Within the first 24 hours of your baby’s birth, a small amount of an antibiotic ointment (erythromycin) will be applied to their eyes. This reduces the risk of eye infections that can lead to blindness if not treated.

Applying this antibiotic ointment is safe and recommended by the American Academy of Pediatrics (AAP) and the Centers for Disease Control and Prevention (CDC).

 

Blood spot screening (PKU test)

A small amount of blood will be collected from your newborn 24 to 48 hours after birth. This sample will be analyzed for a variety of genetic and metabolic disorders that can be lethal if they are not quickly diagnosed and properly treated.

In many cases, blood testing can be completed before signs of illness develop. This allows for appropriate interventions to be started early, which can prevent or lessen symptoms.

                                                        

CCHD test

Testing for Critical Congenital Heart Disease (CCHD) is recommended for all newborns and helps detect several types of newborn heart disease, if present. This pain-free test measures oxygen saturation levels in the blood by placing a sensor on your infant’s skin. 

This test is recommended by the American Heart Association (AHA), American Academy of Pediatrics (AAP) and the American College of Cardiology Foundation (ACCF).

 

Hearing test

This is a pain-free procedure performed prior to going home and is recommended for all newborns. Hearing loss is important to diagnose as early as possible to promote maximal development in the newborn period.

 

Hypoglycemia test

Some infants are at risk for low blood sugar (hypoglycemia). This depends on factors including being small or large for their age, prematurity and maternal diabetes. Even without these factors, some infants develop hypoglycemia.

If low blood sugar levels are left untreated for prolonged periods of time, a newborn’s cognitive development can be affected.

A small blood sample will be taken from your newborn’s heel to test their blood sugar levels. Treatment for hypoglycemia may include feeding more frequently, formula supplementation or IV fluids.

 

Hyperbilirubinemia test

Bilirubin is a product in the blood that rises during the first few days of a newborn’s life. Jaundice, when a newborn’s skin and eyes turn yellow, is caused by higher levels of bilirubin. When an infant’s bilirubin level rises too high, it is called hyperbilirubinemia. This can put the infant at risk for a brain injury called bilirubin-induced neurologic dysfunction.

All infants are screened at least once for hyperbilirubinemia before they go home.
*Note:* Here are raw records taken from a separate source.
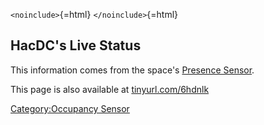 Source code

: `<noinclude>`{=html} `</noinclude>`{=html}

## HacDC's Live Status

This information comes from the space's [Presence
Sensor](Presence_Sensor).

This page is also available at
[tinyurl.com/6hdnlk](http://tinyurl.com/6hdnlk)

[Category:Occupancy Sensor](Category:Occupancy_Sensor)

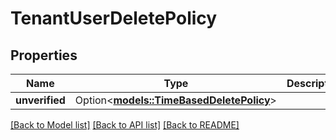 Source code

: # TenantUserDeletePolicy

## Properties

Name | Type | Description | Notes
------------ | ------------- | ------------- | -------------
**unverified** | Option<[**models::TimeBasedDeletePolicy**](TimeBasedDeletePolicy.md)> |  | [optional]

[[Back to Model list]](../README.md#documentation-for-models) [[Back to API list]](../README.md#documentation-for-api-endpoints) [[Back to README]](../README.md)


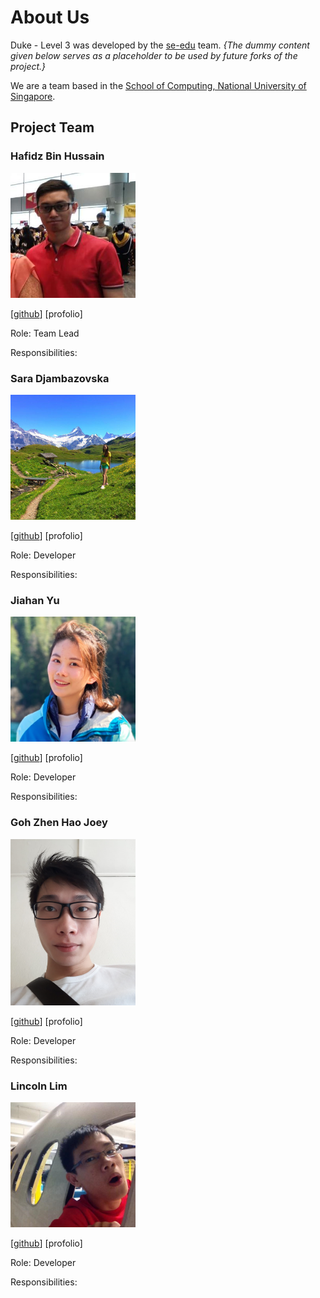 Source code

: # About Us

Duke - Level 3 was developed by the [se-edu](https://se-edu.github.io/docs/Team.html) team.
*{The dummy content given below serves as a placeholder to be used by future forks of the project.}*

We are a team based in the [School of Computing, National University of Singapore](http://www.comp.nus.edu.sg/).



## Project Team

### Hafidz Bin Hussain

<img src="./images/Hafidz.png" alt="drawing" width="200"/>

[[github](https://github.com/9hafidz6)] [profolio]

Role: Team Lead

Responsibilities:

### Sara Djambazovska

<img src="./images/Sara.png" alt="drawing" width="200"/>

[[github](https://github.com/saradj/)] [profolio]

Role: Developer

Responsibilities:

### Jiahan Yu

<img src="./images/Jiahan.png" alt="drawing" width="200"/>

[[github](https://github.com/VirginiaYu)] [profolio]

Role: Developer

Responsibilities:

### Goh Zhen Hao Joey

<img src="./images/Joey.png" alt="drawing" width="200"/>

[[github](https://github.com/x3chillax)] [profolio]

Role: Developer

Responsibilities:

### Lincoln Lim

<img src="./images/Lincoln.png" alt="drawing" width="200"/>

[[github](https://github.com/CEGLincoln)] [profolio]

Role: Developer

Responsibilities:
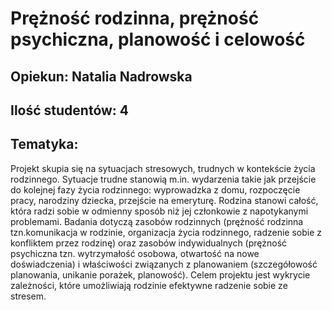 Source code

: # Prężność rodzinna, prężność psychiczna, planowość i celowość

## Opiekun: Natalia Nadrowska

## Ilość studentów: 4

## Tematyka: 

Projekt skupia się na sytuacjach stresowych, trudnych w kontekście życia rodzinnego. Sytuacje trudne stanowią m.in. wydarzenia takie jak przejście do kolejnej fazy życia rodzinnego: wyprowadzka z domu, rozpoczęcie pracy, narodziny dziecka, przejście na emeryturę. Rodzina stanowi całość, która radzi sobie w odmienny sposób niż jej członkowie z napotykanymi problemami. Badania dotyczą zasobów rodzinnych (prężność rodzinna tzn.komunikacja w rodzinie, organizacja życia rodzinnego, radzenie sobie z konfliktem przez rodzinę) oraz zasobów indywidualnych (prężność psychiczna tzn. wytrzymałość osobowa, otwartość na nowe doświadczenia) i właściwości związanych z planowaniem (szczegółowość planowania, unikanie porażek, planowość). Celem projektu jest wykrycie zależności, które umożliwiają rodzinie efektywne radzenie sobie ze stresem.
This is often done by placing a painless sensor on your infant’s skin (TcB testing), but may also require a blood sample. If hyperbilirubinemia is present, treatment is required and may include phototherapy (blue lights), IV fluids and, in rare situations, a blood transfusion.
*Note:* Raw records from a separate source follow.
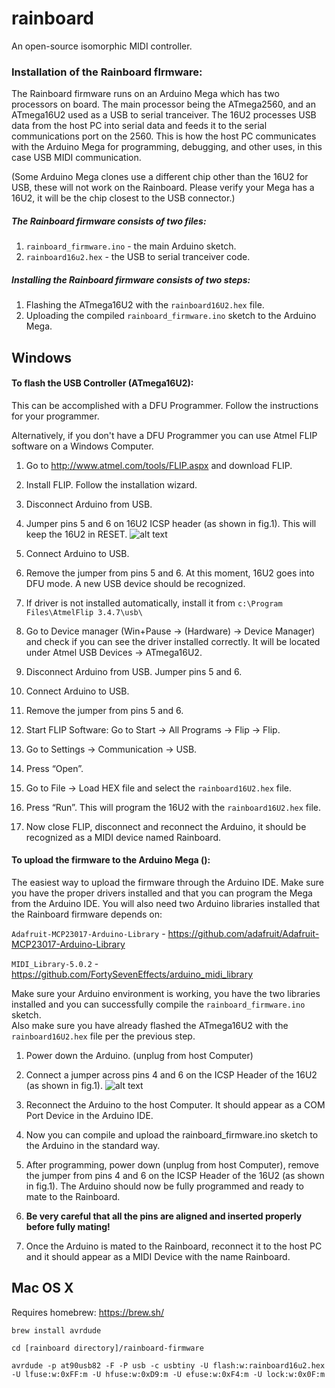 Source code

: # rainboard

An open-source isomorphic MIDI controller.

### Installation of the Rainboard fIrmware:

The Rainboard firmware runs on an Arduino Mega which has two processors on board. The main processor being the ATmega2560, and an ATmega16U2 used as a USB to serial tranceiver. The 16U2 processes USB data from the host PC into serial data and feeds it to the serial communications port on the 2560. This is how the host PC communicates with the Arduino Mega for programming, debugging, and other uses, in this case USB MIDI communication.

(Some Arduino Mega clones use a different chip other than the 16U2 for USB, these will not work on the Rainboard. Please verify your Mega has a 16U2, it will be the chip closest to the USB connector.)



##### The Rainboard firmware consists of two files:

1. `rainboard_firmware.ino`   - the main Arduino sketch.
2. `rainboard16u2.hex`   - the USB to serial tranceiver code.



##### Installing the Rainboard firmware consists of two steps:

1. Flashing the ATmega16U2 with the `rainboard16U2.hex` file.
2. Uploading the compiled `rainboard_firmware.ino` sketch to the Arduino Mega.




## Windows

#### To flash the USB Controller (ATmega16U2):

This can be accomplished with a DFU Programmer. Follow the instructions for your programmer.

Alternatively, if you don't have a DFU Programmer you can use Atmel FLIP software on a Windows Computer.

1. Go to http://www.atmel.com/tools/FLIP.aspx and download FLIP.
2. Install FLIP. Follow the installation wizard.
3. Disconnect Arduino from USB.
4. Jumper pins 5 and 6 on 16U2 ICSP header (as shown in fig.1). This will keep the 16U2 in RESET.
![alt text](https://github.com/famulus/rainboard/blob/master/images/Mega-Jumpers.png?raw=true)


5. Connect Arduino to USB.
6. Remove the jumper from pins 5 and 6. At this moment, 16U2 goes into DFU mode. A new USB device should be recognized.
7. If driver is not installed automatically, install it from `c:\Program Files\AtmelFlip 3.4.7\usb\`
8. Go to Device manager (Win+Pause -> (Hardware) -> Device Manager) and check if you can see the driver installed correctly. It will be located under Atmel USB Devices -> ATmega16U2.
9. Disconnect Arduino from USB. Jumper pins 5 and 6.
10. Connect Arduino to USB.
11. Remove the jumper from pins 5 and 6.
12. Start FLIP Software: Go to Start -> All Programs -> Flip -> Flip.
13. Go to Settings -> Communication -> USB.
14. Press “Open”.
15. Go to File -> Load HEX file and select the `rainboard16U2.hex` file.
16.  Press “Run”. This will program the 16U2 with the `rainboard16U2.hex` file.
17. Now close FLIP, disconnect and reconnect the Arduino, it should be recognized as a MIDI  device named Rainboard.



#### To upload the firmware to the Arduino Mega ():

The easiest way to upload the firmware through the Arduino IDE. 
Make sure you have the proper drivers installed and that you can program the Mega from the Arduino IDE. 
You will also need two Arduino libraries installed that the Rainboard firmware depends on:

`Adafruit-MCP23017-Arduino-Library` - https://github.com/adafruit/Adafruit-MCP23017-Arduino-Library

`MIDI_Library-5.0.2` -  https://github.com/FortySevenEffects/arduino_midi_library

Make sure your Arduino environment is working, you have the two libraries installed and you can successfully compile the `rainboard_firmware.ino` sketch.  
Also make sure you have already flashed the ATmega16U2 with the `rainboard16U2.hex` file per the previous step.

1. Power down the Arduino. (unplug from host Computer)
2. Connect a jumper across pins 4 and 6 on the ICSP Header of the 16U2 (as shown in fig.1).
![alt text](https://github.com/famulus/rainboard/blob/master/images/Mega-Jumpers.png?raw=true)

3. Reconnect the Arduino to the host Computer. It should appear as a COM Port Device in the Arduino IDE.
4. Now you can compile and upload the rainboard_firmware.ino sketch to the Arduino in the standard way.
5. After programming, power down (unplug from host Computer), remove the jumper from pins 4 and 6 on the   ICSP Header of the 16U2 (as shown in fig.1). The Arduino should now be fully programmed and ready to mate to the Rainboard. 
6. **Be very careful that all the pins are aligned and inserted properly before fully mating!**
7. Once the Arduino is mated to the Rainboard, reconnect it to the host PC and it should appear as a MIDI Device with the name Rainboard.



## Mac OS X

Requires homebrew: https://brew.sh/

`brew install avrdude`

`cd [rainboard directory]/rainboard-firmware`

`avrdude -p at90usb82 -F -P usb -c usbtiny -U flash:w:rainboard16u2.hex -U lfuse:w:0xFF:m -U hfuse:w:0xD9:m -U efuse:w:0xF4:m -U lock:w:0x0F:m`






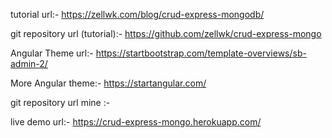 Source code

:  

tutorial url:-  https://zellwk.com/blog/crud-express-mongodb/


git repository url (tutorial):-   https://github.com/zellwk/crud-express-mongo


Angular Theme url:-   https://startbootstrap.com/template-overviews/sb-admin-2/

More Angular theme:-   https://startangular.com/



git repository url mine :-   


live demo url:-    https://crud-express-mongo.herokuapp.com/ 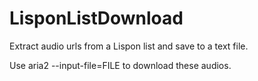 # LisponListDownload
Extract audio urls from a Lispon list and save to a text file.

Use aria2 --input-file=FILE to download these audios.
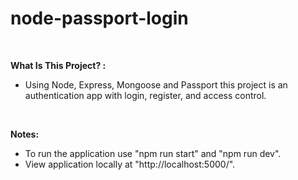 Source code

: # node-passport-login

<br>

**What Is This Project? :**

- Using Node, Express, Mongoose and Passport this project is an authentication app with login, register, and access control.

<br>

**Notes:**

- To run the application use "npm run start" and "npm run dev".
- View application locally at "http://localhost:5000/".
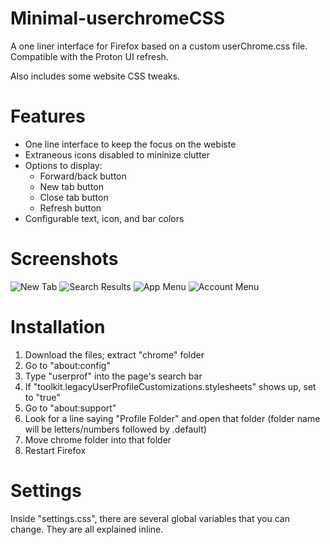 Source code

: # Minimal-userchromeCSS
A one liner interface for Firefox based on a custom userChrome.css file. Compatible with the Proton UI refresh.

Also includes some website CSS tweaks.

# Features
* One line interface to keep the focus on the webiste 
* Extraneous icons disabled to mininize clutter
* Options to display:
    * Forward/back button
    * New tab button
    * Close tab button
    * Refresh button    
* Configurable text, icon, and bar colors

# Screenshots
![New Tab](https://user-images.githubusercontent.com/35540163/120346317-42cedb80-c2c9-11eb-8240-6ba2467cf1bf.png)
![Search Results](https://user-images.githubusercontent.com/35540163/120346329-45c9cc00-c2c9-11eb-8df6-ea2b7e87bb44.png)
![App Menu](https://user-images.githubusercontent.com/35540163/120346918-d0aac680-c2c9-11eb-8078-8a2bfb587e49.png)
![Account Menu](https://user-images.githubusercontent.com/35540163/120346924-d1dbf380-c2c9-11eb-984c-8b772b518f1f.png)


# Installation
1. Download the files; extract "chrome" folder
2. Go to "about:config"
3. Type "userprof" into the page's search bar
4. If "toolkit.legacyUserProfileCustomizations.stylesheets" shows up, set to "true"
5. Go to "about:support"
6. Look for a line saying "Profile Folder" and open that folder (folder name will be letters/numbers followed by .default)
7. Move chrome folder into that folder
9. Restart Firefox

# Settings
Inside "settings.css", there are several global variables that you can change. They are all explained inline.


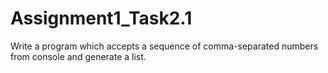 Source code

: # Assignment1_Task2.1
Write a program which accepts a sequence of comma-separated numbers from console and generate a list.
                                

Car seat challenge evaluation

Infants with certain risk factors including prematurity, small size or low muscle tone will need to have a car seat challenge evaluation prior to discharge.

 

This evaluation involves placing the newborn in their personal car seat inside the hospital for at least 90 minutes. During this time, your child will be closely monitored to ensure that this position does not affect their ability to breathe.